# Glofish danio is acting strange



## paige17 (Apr 23, 2011)

For the past two days, one of my danios, a green glofish, has been lethargic and not eating very much. He is not swimming with the rest of the shoal and is just staying at the top of the tank and always moving his mouth. I was thinking it could maybe be ammonia posioning? The ammonia isn't very high, but we have alkaline water so it makes it more toxic. All of the other fish are doing fine, and are swimming around and chasing each other. Two glofish have already died, one about 2 weeks ago, and another just a few days ago. Both of them had acted lethargic too, loss their appetite, and hid at the bottom of the tank. I'm not sure what actions I should take to prevent another death. Below are some answered questions to help give advice: 

*1. Size of tank?*
36 gallon bow front

*2. Water parameters*
*a. Ammonia?* A little less than .25ppm
*b. Nitrite? *0ppm
*c. Nitrate?* 10ppm
*d. pH? *8.0, it is usually 7.8 put today it is higher..could the problem be that the pH is too high? (That is the pH of our tap water)
*3. Temperature?*
75 degrees F

*4. FW (fresh water) or BW (brackish)? *
FW
*5. How long the aquarium has been set up?*
It went through a fishless cycle for a month before, and it has been running with fish for 3 weeks.

*6. What fish do you have? How many are in your tank? How big are they? How long have you had them?*
I have 5 glofish danios, those are the only fish in my tank so far. They are between 1-1.5 inches. I have had 2 of them since the beginning, and the other 3 since 2 weeks ago. 

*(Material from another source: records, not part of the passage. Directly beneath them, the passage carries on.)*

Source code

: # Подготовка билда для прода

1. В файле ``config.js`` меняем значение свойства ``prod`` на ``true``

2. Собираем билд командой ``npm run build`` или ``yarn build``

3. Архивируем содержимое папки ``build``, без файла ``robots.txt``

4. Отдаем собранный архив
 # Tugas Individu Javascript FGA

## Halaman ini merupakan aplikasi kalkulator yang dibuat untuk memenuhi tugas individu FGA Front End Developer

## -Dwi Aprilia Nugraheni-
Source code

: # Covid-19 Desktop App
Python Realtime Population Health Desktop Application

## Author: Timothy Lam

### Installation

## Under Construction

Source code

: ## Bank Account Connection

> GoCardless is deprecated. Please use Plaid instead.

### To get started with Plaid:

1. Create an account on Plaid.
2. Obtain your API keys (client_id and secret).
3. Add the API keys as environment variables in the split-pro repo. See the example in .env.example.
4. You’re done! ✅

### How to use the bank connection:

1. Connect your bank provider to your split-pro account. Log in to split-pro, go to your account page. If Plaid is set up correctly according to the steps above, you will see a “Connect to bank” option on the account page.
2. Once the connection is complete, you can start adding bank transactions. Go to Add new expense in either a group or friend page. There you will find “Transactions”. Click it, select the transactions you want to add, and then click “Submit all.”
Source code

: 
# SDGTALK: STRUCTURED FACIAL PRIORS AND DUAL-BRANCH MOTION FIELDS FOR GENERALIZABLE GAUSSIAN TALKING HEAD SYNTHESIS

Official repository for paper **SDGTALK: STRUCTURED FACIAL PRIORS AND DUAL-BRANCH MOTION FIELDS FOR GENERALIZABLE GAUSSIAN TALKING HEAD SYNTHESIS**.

*7. Were the fish placed under quarantine period (minus the first batch from the point wherein the tank is ready to accommodate the inhabitants)?*
No

*8. a. Any live plants? Fake plants? *6 fake plants
*b. Sand, gravel, barebottom? *gravel
*c. Rocks, woods, fancy decors? Any hollow decors? *Some bought sea glass, a sunken ship with an airstone, a cave, a scooba diver with an airstone, and a few real shells.

*9. a. Filtration? *large Aqueon HOB filter
*b. Heater? *Aqueon submersible 200W heater

*10. a. Lighting schedule? *Lights are on for about 12 hours during the day
*What lights are used? *Fluorescent lighting
*b. Any sunlight exposure? How long? *No

*11. a. Water change schedule?* Once a week
*b. Volume of water changed? *About 13%
*c. Well water, tap water, RO water? *tap water
*d. Water conditioner used? *Yes
*e. Frequency of gravel/sand (if any) vacuumed? *Every water change (weekly)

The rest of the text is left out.